(Dataset entries)
^^^^^^^^

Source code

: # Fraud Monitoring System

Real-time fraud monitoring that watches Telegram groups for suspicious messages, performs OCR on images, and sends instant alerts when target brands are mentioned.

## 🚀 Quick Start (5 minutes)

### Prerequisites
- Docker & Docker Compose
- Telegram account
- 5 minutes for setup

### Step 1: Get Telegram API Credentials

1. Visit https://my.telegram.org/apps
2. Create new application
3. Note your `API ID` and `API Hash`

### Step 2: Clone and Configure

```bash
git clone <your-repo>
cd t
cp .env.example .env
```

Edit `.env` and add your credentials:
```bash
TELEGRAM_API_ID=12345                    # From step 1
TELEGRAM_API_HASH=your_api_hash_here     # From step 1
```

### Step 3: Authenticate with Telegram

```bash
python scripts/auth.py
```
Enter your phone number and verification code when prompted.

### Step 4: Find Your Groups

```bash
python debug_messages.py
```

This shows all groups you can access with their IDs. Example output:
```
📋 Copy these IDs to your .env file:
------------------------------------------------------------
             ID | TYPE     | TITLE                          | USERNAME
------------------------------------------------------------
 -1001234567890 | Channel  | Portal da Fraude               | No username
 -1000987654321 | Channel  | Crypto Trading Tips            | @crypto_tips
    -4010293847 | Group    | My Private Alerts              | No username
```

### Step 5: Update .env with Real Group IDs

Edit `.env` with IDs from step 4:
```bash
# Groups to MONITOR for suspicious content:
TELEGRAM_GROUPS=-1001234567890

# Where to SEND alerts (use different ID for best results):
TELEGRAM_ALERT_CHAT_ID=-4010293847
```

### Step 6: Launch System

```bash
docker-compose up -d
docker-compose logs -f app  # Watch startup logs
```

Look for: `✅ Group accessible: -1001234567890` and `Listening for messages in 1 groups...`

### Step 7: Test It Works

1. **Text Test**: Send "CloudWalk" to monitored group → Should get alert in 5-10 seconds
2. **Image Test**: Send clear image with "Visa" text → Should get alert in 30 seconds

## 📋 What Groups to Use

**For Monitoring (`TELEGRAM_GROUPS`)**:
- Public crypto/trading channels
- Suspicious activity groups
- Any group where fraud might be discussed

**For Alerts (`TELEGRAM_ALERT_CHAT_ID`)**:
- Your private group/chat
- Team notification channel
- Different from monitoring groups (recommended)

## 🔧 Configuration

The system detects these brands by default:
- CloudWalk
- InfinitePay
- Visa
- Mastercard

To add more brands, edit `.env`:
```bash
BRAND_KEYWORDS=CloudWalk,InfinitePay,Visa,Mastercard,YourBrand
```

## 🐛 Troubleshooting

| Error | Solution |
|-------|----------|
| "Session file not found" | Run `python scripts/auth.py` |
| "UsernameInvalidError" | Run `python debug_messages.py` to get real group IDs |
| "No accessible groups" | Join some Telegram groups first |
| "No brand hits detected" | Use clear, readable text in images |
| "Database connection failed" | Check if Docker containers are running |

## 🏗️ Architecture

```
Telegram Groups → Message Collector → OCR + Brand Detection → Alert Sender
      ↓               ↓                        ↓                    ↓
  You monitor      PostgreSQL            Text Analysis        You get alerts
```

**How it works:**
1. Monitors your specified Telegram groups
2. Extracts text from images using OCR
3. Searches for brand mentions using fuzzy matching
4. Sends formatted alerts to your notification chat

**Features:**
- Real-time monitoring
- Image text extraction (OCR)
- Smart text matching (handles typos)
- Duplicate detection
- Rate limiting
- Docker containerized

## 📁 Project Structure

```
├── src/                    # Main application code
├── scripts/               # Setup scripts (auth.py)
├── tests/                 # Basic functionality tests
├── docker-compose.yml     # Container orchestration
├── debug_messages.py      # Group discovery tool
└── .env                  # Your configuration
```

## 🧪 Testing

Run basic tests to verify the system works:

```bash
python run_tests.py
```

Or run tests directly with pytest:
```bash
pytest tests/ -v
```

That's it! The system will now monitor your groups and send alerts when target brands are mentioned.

^^^^^^^^

▶ TASK GOAL:
Over all the entries, say how many lines hold the string "when". The reply is the number alone.

▶ RESULT:
3